_WORK TASK_
Restate word for word all of the lines below, with each image left out.

_SOURCE DATA_
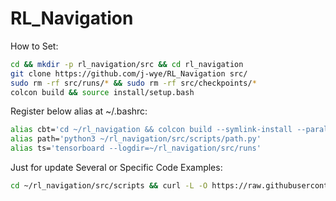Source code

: # RL_Navigation

How to Set:
```bash
cd && mkdir -p rl_navigation/src && cd rl_navigation
git clone https://github.com/j-wye/RL_Navigation src/
sudo rm -rf src/runs/* && sudo rm -rf src/checkpoints/*
colcon build && source install/setup.bash
```

Register below alias at ~/.bashrc:
```bash
alias cbt='cd ~/rl_navigation && colcon build --symlink-install --parallel-workers 16 --cmake-args -DCMAKE_BUILD_TYPE=Release && sb && cd src/ && ~/isaacsim2/python.sh scripts/train.py'
alias path='python3 ~/rl_navigation/src/scripts/path.py'
alias ts='tensorboard --logdir=~/rl_navigation/src/runs'
```

Just for update Several or Specific Code Examples:
```bash
cd ~/rl_navigation/src/scripts && curl -L -O https://raw.githubusercontent.com/j-wye/RL_Navigation/refs/heads/main/scripts/TD_CBAM.py
```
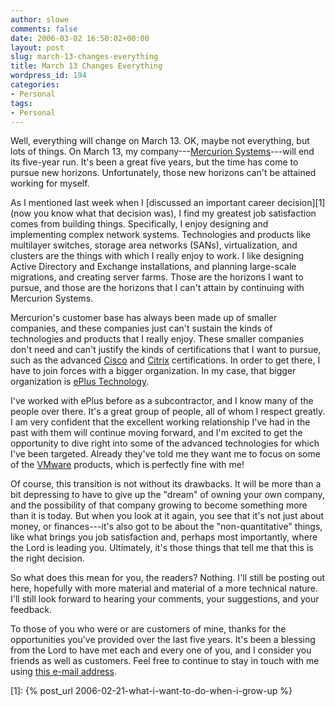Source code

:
 ```yaml
---
author: slowe
comments: false
date: 2006-03-02 16:50:02+00:00
layout: post
slug: march-13-changes-everything
title: March 13 Changes Everything
wordpress_id: 194
categories:
- Personal
tags:
- Personal
---
```


Well, everything will change on March 13. OK, maybe not everything, but lots of things. On March 13, my company---[Mercurion Systems](http://www.mercurionsystems.com/)---will end its five-year run. It's been a great five years, but the time has come to pursue new horizons. Unfortunately, those new horizons can't be attained working for myself.

As I mentioned last week when I [discussed an important career decision][1] (now you know what that decision was), I find my greatest job satisfaction comes from building things. Specifically, I enjoy designing and implementing complex network systems. Technologies and products like multilayer switches, storage area networks (SANs), virtualization, and clusters are the things with which I really enjoy to work. I like designing Active Directory and Exchange installations, and planning large-scale migrations, and creating server farms. Those are the horizons I want to pursue, and those are the horizons that I can't attain by continuing with Mercurion Systems.

Mercurion's customer base has always been made up of smaller companies, and these companies just can't sustain the kinds of technologies and products that I really enjoy. These smaller companies don't need and can't justify the kinds of certifications that I want to pursue, such as the advanced [Cisco](http://www.cisco.com/) and [Citrix](http://www.citrix.com/) certifications. In order to get there, I have to join forces with a bigger organization. In my case, that bigger organization is [ePlus Technology](http://www.eplus.com/).

I've worked with ePlus before as a subcontractor, and I know many of the people over there. It's a great group of people, all of whom I respect greatly. I am very confident that the excellent working relationship I've had in the past with them will continue moving forward, and I'm excited to get the opportunity to dive right into some of the advanced technologies for which I've been targeted. Already they've told me they want me to focus on some of the [VMware](http://www.vmware.com/) products, which is perfectly fine with me!

Of course, this transition is not without its drawbacks. It will be more than a bit depressing to have to give up the "dream" of owning your own company, and the possibility of that company growing to become something more than it is today. But when you look at it again, you see that it's not just about money, or finances---it's also got to be about the "non-quantitative" things, like what brings you job satisfaction and, perhaps most importantly, where the Lord is leading you. Ultimately, it's those things that tell me that this is the right decision.

So what does this mean for you, the readers? Nothing. I'll still be posting out here, hopefully with more material and material of a more technical nature. I'll still look forward to hearing your comments, your suggestions, and your feedback.

To those of you who were or are customers of mine, thanks for the opportunities you've provided over the last five years. It's been a blessing from the Lord to have met each and every one of you, and I consider you friends as well as customers. Feel free to continue to stay in touch with me using [this e-mail address](mailto:scott.lowe@scottlowe.org).

[1]: {% post_url 2006-02-21-what-i-want-to-do-when-i-grow-up %}
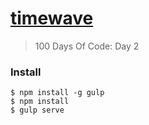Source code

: # [timewave](http://http://rod.today/timewave)

> 100 Days Of Code: Day 2

### Install

```
$ npm install -g gulp
$ npm install
$ gulp serve
```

_TASK OUTPUT_
Source code

: # RL_Navigation

How to Set:
```bash
cd && mkdir -p rl_navigation/src && cd rl_navigation
git clone https://github.com/j-wye/RL_Navigation src/
sudo rm -rf src/runs/* && sudo rm -rf src/checkpoints/*
colcon build && source install/setup.bash
```

Register below alias at ~/.bashrc:
```bash
alias cbt='cd ~/rl_navigation && colcon build --symlink-install --parallel-workers 16 --cmake-args -DCMAKE_BUILD_TYPE=Release && sb && cd src/ && ~/isaacsim2/python.sh scripts/train.py'
alias path='python3 ~/rl_navigation/src/scripts/path.py'
alias ts='tensorboard --logdir=~/rl_navigation/src/runs'
```

Just for update Several or Specific Code Examples:
```bash
cd ~/rl_navigation/src/scripts && curl -L -O https://raw.githubusercontent.com/j-wye/RL_Navigation/refs/heads/main/scripts/TD_CBAM.py
```
Source code

:
 ```yaml
---
author: slowe
comments: false
date: 2006-03-02 16:50:02+00:00
layout: post
slug: march-13-changes-everything
title: March 13 Changes Everything
wordpress_id: 194
categories:
- Personal
tags:
- Personal
---
```


Well, everything will change on March 13. OK, maybe not everything, but lots of things. On March 13, my company---[Mercurion Systems](http://www.mercurionsystems.com/)---will end its five-year run. It's been a great five years, but the time has come to pursue new horizons. Unfortunately, those new horizons can't be attained working for myself.

As I mentioned last week when I [discussed an important career decision][1] (now you know what that decision was), I find my greatest job satisfaction comes from building things. Specifically, I enjoy designing and implementing complex network systems. Technologies and products like multilayer switches, storage area networks (SANs), virtualization, and clusters are the things with which I really enjoy to work. I like designing Active Directory and Exchange installations, and planning large-scale migrations, and creating server farms. Those are the horizons I want to pursue, and those are the horizons that I can't attain by continuing with Mercurion Systems.

Mercurion's customer base has always been made up of smaller companies, and these companies just can't sustain the kinds of technologies and products that I really enjoy. These smaller companies don't need and can't justify the kinds of certifications that I want to pursue, such as the advanced [Cisco](http://www.cisco.com/) and [Citrix](http://www.citrix.com/) certifications. In order to get there, I have to join forces with a bigger organization. In my case, that bigger organization is [ePlus Technology](http://www.eplus.com/).

I've worked with ePlus before as a subcontractor, and I know many of the people over there. It's a great group of people, all of whom I respect greatly. I am very confident that the excellent working relationship I've had in the past with them will continue moving forward, and I'm excited to get the opportunity to dive right into some of the advanced technologies for which I've been targeted. Already they've told me they want me to focus on some of the [VMware](http://www.vmware.com/) products, which is perfectly fine with me!

Of course, this transition is not without its drawbacks. It will be more than a bit depressing to have to give up the "dream" of owning your own company, and the possibility of that company growing to become something more than it is today. But when you look at it again, you see that it's not just about money, or finances---it's also got to be about the "non-quantitative" things, like what brings you job satisfaction and, perhaps most importantly, where the Lord is leading you. Ultimately, it's those things that tell me that this is the right decision.

So what does this mean for you, the readers? Nothing. I'll still be posting out here, hopefully with more material and material of a more technical nature. I'll still look forward to hearing your comments, your suggestions, and your feedback.

To those of you who were or are customers of mine, thanks for the opportunities you've provided over the last five years. It's been a blessing from the Lord to have met each and every one of you, and I consider you friends as well as customers. Feel free to continue to stay in touch with me using [this e-mail address](mailto:scott.lowe@scottlowe.org).

[1]: {% post_url 2006-02-21-what-i-want-to-do-when-i-grow-up %}
Source code

: # [timewave](http://http://rod.today/timewave)

> 100 Days Of Code: Day 2

### Install

```
$ npm install -g gulp
$ npm install
$ gulp serve
```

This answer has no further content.